安国公气到极点,干脆都气不起来了。“在你眼里,我除了你们母子,对府里其他妾侍都是宠爱有加!但这些年我对你们付出你都看不到的吗?这些年来,我四处寻访名医,为给阿辰治疗双腿,难道你也没看到吗?可你却一直敏感多疑,总是怀疑这个怀疑那个,原来一开始连我对你的感情也怀疑上了?既然如此,你当初为何嫁我?”
“我哪知道我儿子后来会变成那样。”安国公夫人撇唇道。
尹良燕在屏风后听完,又不觉摇头叹息。“晴儿,记住了,做人一定不能太小心眼,更不能胡乱猜疑。这世上许多事本来好好的,但终究架不住一个不信任啊!”
“嗯,我记住了。”小晴儿乖巧的点头,忽然仰起小脸,“母妃,你昨天教我相由心生,今天看到安国公奶奶,我终于明白了!”
噗!
尹良燕终于忍不住笑了出来。
“谁?谁在这里?”这时,前面正敏感得绷起所有神经的安国公夫人捕捉到声音,赶紧绕到屏风后。当见到静静端坐的尹良燕母女,她眼里立马冒出两簇熊熊的火光,“尹良燕,原来是你!”
被发现了。
尹良燕不慌不忙的站起身:“安国公夫人,好久不见了。”
安国公可没心情和她以礼相待,直接便恶狠狠的瞪着她。“尹良燕,这事是你干的!你出卖了我!”
出卖?谈不上吧?她和她从来就不是一伙。
尹良燕失笑:“安国公夫人是气糊涂了吧?我可从不敢做这等通敌卖、国的事。如今我偶然得知了消息,自然不敢轻视,毕竟兹事体大,一旦将两国纷争卷到一起,那可就大事不妙了。”

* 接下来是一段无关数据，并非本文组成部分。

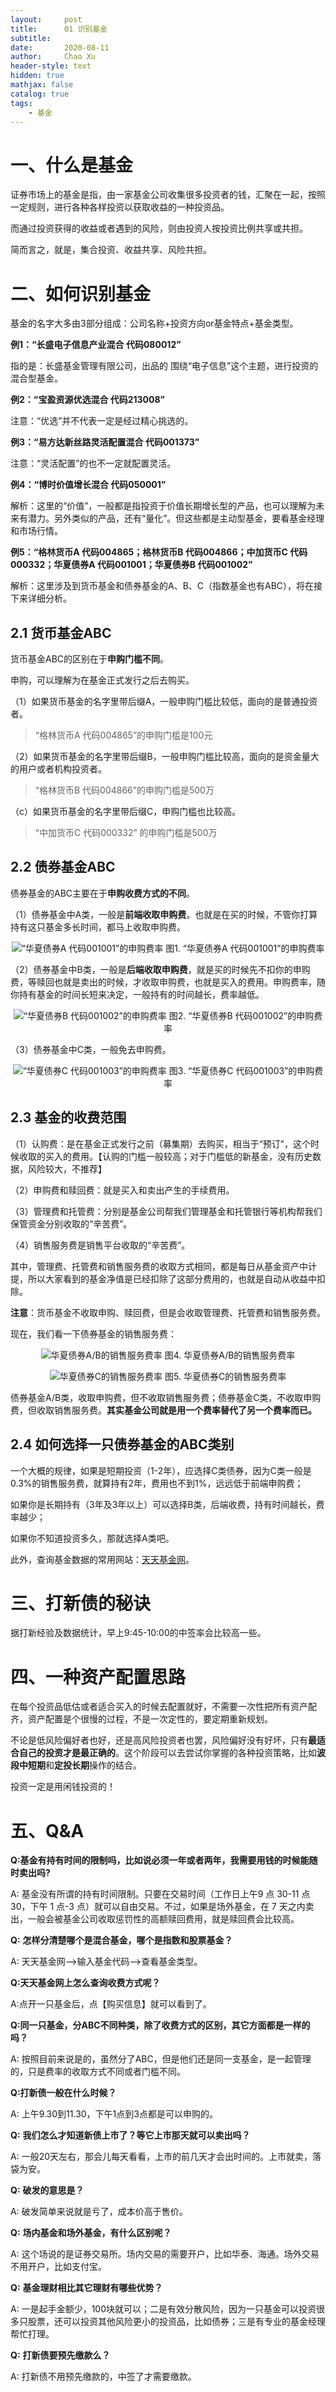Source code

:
 ```yaml
---
layout:     post
title:      01 识别基金
subtitle:   
date:       2020-08-11
author:     Chao Xu
header-style: text
hidden: true 
mathjax: false
catalog: true
tags:
    - 基金
---
```


# **一、什么是基金**

证券市场上的基金是指，由一家基金公司收集很多投资者的钱，汇聚在一起，按照一定规则，进行各种各样投资以获取收益的一种投资品。

而通过投资获得的收益或者遇到的风险，则由投资人按投资比例共享或共担。

简而言之，就是，集合投资、收益共享、风险共担。

# **二、如何识别基金**

基金的名字大多由3部分组成：公司名称+投资方向or基金特点+基金类型。

**例1：“长盛电子信息产业混合 代码080012”**

指的是：长盛基金管理有限公司，出品的 围绕“电子信息”这个主题，进行投资的混合型基金。

**例2：“宝盈资源优选混合 代码213008”**

注意：“优选”并不代表一定是经过精心挑选的。

**例3：“易方达新丝路灵活配置混合 代码001373”**

注意：“灵活配置”的也不一定就配置灵活。

**例4：“博时价值增长混合 代码050001”**

解析：这里的“价值”，一般都是指投资于价值长期增长型的产品，也可以理解为未来有潜力。另外类似的产品，还有“量化”。但这些都是主动型基金，要看基金经理和市场行情。

**例5：“格林货币A 代码004865；格林货币B 代码004866；中加货币C 代码000332；华夏债券A 代码001001；华夏债券B 代码001002”**

解析：这里涉及到货币基金和债券基金的A、B、C（指数基金也有ABC），将在接下来详细分析。

## **2.1** **货币基金ABC**

货币基金ABC的区别在于**申购门槛不同**。

申购，可以理解为在基金正式发行之后去购买。

（1）如果货币基金的名字里带后缀A，一般申购门槛比较低，面向的是普通投资者。

> “格林货币A 代码004865”的申购门槛是100元

（2）如果货币基金的名字里带后缀B，一般申购门槛比较高，面向的是资金量大的用户或者机构投资者。

> “格林货币B 代码004866”的申购门槛是500万

（c）如果货币基金的名字里带后缀C，申购门槛也比较高。

> “中加货币C 代码000332” 的申购门槛是500万

## **2.2** **债券基金ABC**

债券基金的ABC主要在于**申购收费方式的不同**。

（1）债券基金中A类，一般是**前端收取申购费**。也就是在买的时候，不管你打算持有这只基金多长时间，都马上收取申购费。

<p align="center">
  <img src="https://i.loli.net/2020/09/22/TEeFDqru2f5AwXj.png" title="“华夏债券A 代码001001”的申购费率">
图1. “华夏债券A 代码001001”的申购费率
</p>

（2）债券基金中B类，一般是**后端收取申购费**，就是买的时候先不扣你的申购费，等赎回也就是卖出的时候，才收取申购费，也就是买入的费用。申购费率，随你持有基金的时间长短来决定，一般持有的时间越长，费率越低。

<p align="center">
  <img src="https://i.loli.net/2020/09/22/hBUnTzxXm5kVtLb.png" title="“华夏债券B 代码001002”的申购费率">
图2. “华夏债券B 代码001002”的申购费率
</p>



（3）债券基金中C类，一般免去申购费。

<p align="center">
  <img src="https://i.loli.net/2020/09/22/zKiCcm9GEdHeNoQ.png" title="“华夏债券C 代码001003”的申购费率">
图3. “华夏债券C 代码001003”的申购费率
</p>



## **2.3** **基金的收费范围**

（1）认购费：是在基金正式发行之前（募集期）去购买，相当于“预订”，这个时候收取的买入的费用。【认购的门槛一般较高；对于门槛低的新基金，没有历史数据，风险较大，不推荐】

（2）申购费和赎回费：就是买入和卖出产生的手续费用。

（3）管理费和托管费：分别是基金公司帮我们管理基金和托管银行等机构帮我们保管资金分别收取的“辛苦费”。

（4）销售服务费是销售平台收取的“辛苦费”。

其中，管理费、托管费和销售服务费的收取方式相同，都是每日从基金资产中计提，所以大家看到的基金净值是已经扣除了这部分费用的，也就是自动从收益中扣除。

**注意**：货币基金不收取申购、赎回费，但是会收取管理费、托管费和销售服务费。

现在，我们看一下债券基金的销售服务费：

<p align="center">
  <img src="https://i.loli.net/2020/09/23/RQ8Yq7DOWXUrcG1.png" title="华夏债券A/B的销售服务费率">
图4. 华夏债券A/B的销售服务费率
</p>



<p align="center">
  <img src="https://i.loli.net/2020/09/23/g9ZoH642yqeaSlO.png" title="华夏债券C的销售服务费率">
图5. 华夏债券C的销售服务费率
</p>



债券基金A/B类，收取申购费，但不收取销售服务费；债券基金C类，不收取申购费，但收取销售服务费。**其实基金公司就是用一个费率替代了另一个费率而已。**

## **2.4** **如何选择一只债券基金的ABC类别**

一个大概的规律，如果是短期投资（1-2年），应选择C类债券，因为C类一般是0.3%的销售服务费，就算持有2年，费用也不到1%，远远低于前端申购费；

如果你是长期持有（3年及3年以上）可以选择B类，后端收费，持有时间越长，费率越少；

如果你不知道投资多久，那就选择A类吧。

此外，查询基金数据的常用网站：[天天基金网](https://fund.eastmoney.com/)。

# **三、打新债的秘诀**

据打新经验及数据统计，早上9:45-10:00的中签率会比较高一些。

# **四、一种资产配置思路**

在每个投资品低估或者适合买入的时候去配置就好，不需要一次性把所有资产配齐，资产配置是个很慢的过程，不是一次定性的，要定期重新规划。

不论是低风险偏好者也好，还是高风险投资者也罢，风险偏好没有好坏，只有**最适合自己的投资才是最正确的**。这个阶段可以去尝试你掌握的各种投资策略，比如**波段中短期**和**定投长期**操作的结合。

投资一定是用闲钱投资的！

# **五、Q&A**

**Q:基金有持有时间的限制吗，比如说必须一年或者两年，我需要用钱的时候能随时卖出吗?**

A: 基金没有所谓的持有时间限制。只要在交易时间（工作日上午9 点 30-11 点 30，下午 1 点-3 点）就可以自由交易。不过，如果是场外基金，在 7 天之内卖出，一般会被基金公司收取惩罚性的高额赎回费用，就是赎回费会比较高。

**Q:** **怎样分清楚哪个是混合基金，哪个是指数和股票基金？**

A: 天天基金网-->输入基金代码-->查看基金类型。

**Q:天天基金网上怎么查询收费方式呢？**

A:点开一只基金后，点【购买信息】就可以看到了。

**Q:同一只基金，分ABC不同种类，除了收费方式的区别，其它方面都是一样的吗？**

A: 按照目前来说是的，虽然分了ABC，但是他们还是同一支基金，是一起管理的，只是费率的收取方式不同或者门槛不同。

**Q:打新债一般在什么时候？**

A: 上午9.30到11.30，下午1点到3点都是可以申购的。

**Q:** **我们怎么才知道新债上市了？等它上市那天就可以卖出吗？**

A: 一般20天左右，那会儿每天看看，上市的前几天才会出时间的。上市就卖，落袋为安。

**Q:** **破发的意思是？**

A: 破发简单来说就是亏了，成本价高于售价。

**Q:** **场内基金和场外基金，有什么区别呢？**

A: 这个场说的是证券交易所。场内交易的需要开户，比如华泰、海通。场外交易不用开户，比如支付宝。

**Q:** **基金理财相比其它理财有哪些优势？**

A: 一是起手金额少，100块就可以；二是有效分散风险，因为一只基金可以投资很多只股票，还可以投资其他风险更小的投资品，比如债券；三是有专业的基金经理帮忙打理。

**Q:** **打新债要预先缴款么？**

A: 打新债不用预先缴款的，中签了才需要缴款。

“果然是你!”安国公夫人立马大喊,“尹良燕!小践人!我就知道,你还记着当年的仇呢!我就知道你还不会放过我儿子!你个小践人!你给我去死!”
说着便张牙舞爪的冲她扑了过来。
尹良燕都吓得一愣,赶紧抱着女儿闪开。
安国公夫人扑了个空,身上的熊熊怒焰顿时燃得更盛,竟以更大的力道朝她这边扑过来!
尹良燕再躲。但安国公夫人就跟拼了命似的,竟是不管不顾的朝她横冲直撞而来,嘴里骂骂咧咧个不停,那态势之强横、力道之大,是抱着女儿躲闪的她怎么也无法抗衡的。
一个不慎,尹良燕便发现这个女人又气势汹汹的朝自己飞扑过来,那双手竟是朝小晴儿抓过去了!
“不要!”赶紧转过身,将女儿护在怀里。她也闭上了眼,咬牙打算隐忍这份痛楚。
然而,期待中的疼痛并未到来,她只感觉到身体被轻轻一撞,继而便是太后等人的大呼小叫响起——
“皇上!”
“皇上小心!”
赶紧回头,便发现一个小小的身影不知何时已经挡在了她身后,将安国公夫人的攻击给阻挡了开去。而这个小小的身影却被冲撞得不轻,人立马无力瘫倒在地。
尹良燕连忙蹲身抱起他。“皇上,你没事吧?”
“皇婶,你没事吧?”小皇帝却直直盯着她,小声虚弱的问。
尹良燕连忙摇头。小皇帝才出了口气。“我没事。”
没想到自己撞到了皇帝,安国公夫人也吓呆了。“我……我不是故意的!我想杀的是那个小践人——”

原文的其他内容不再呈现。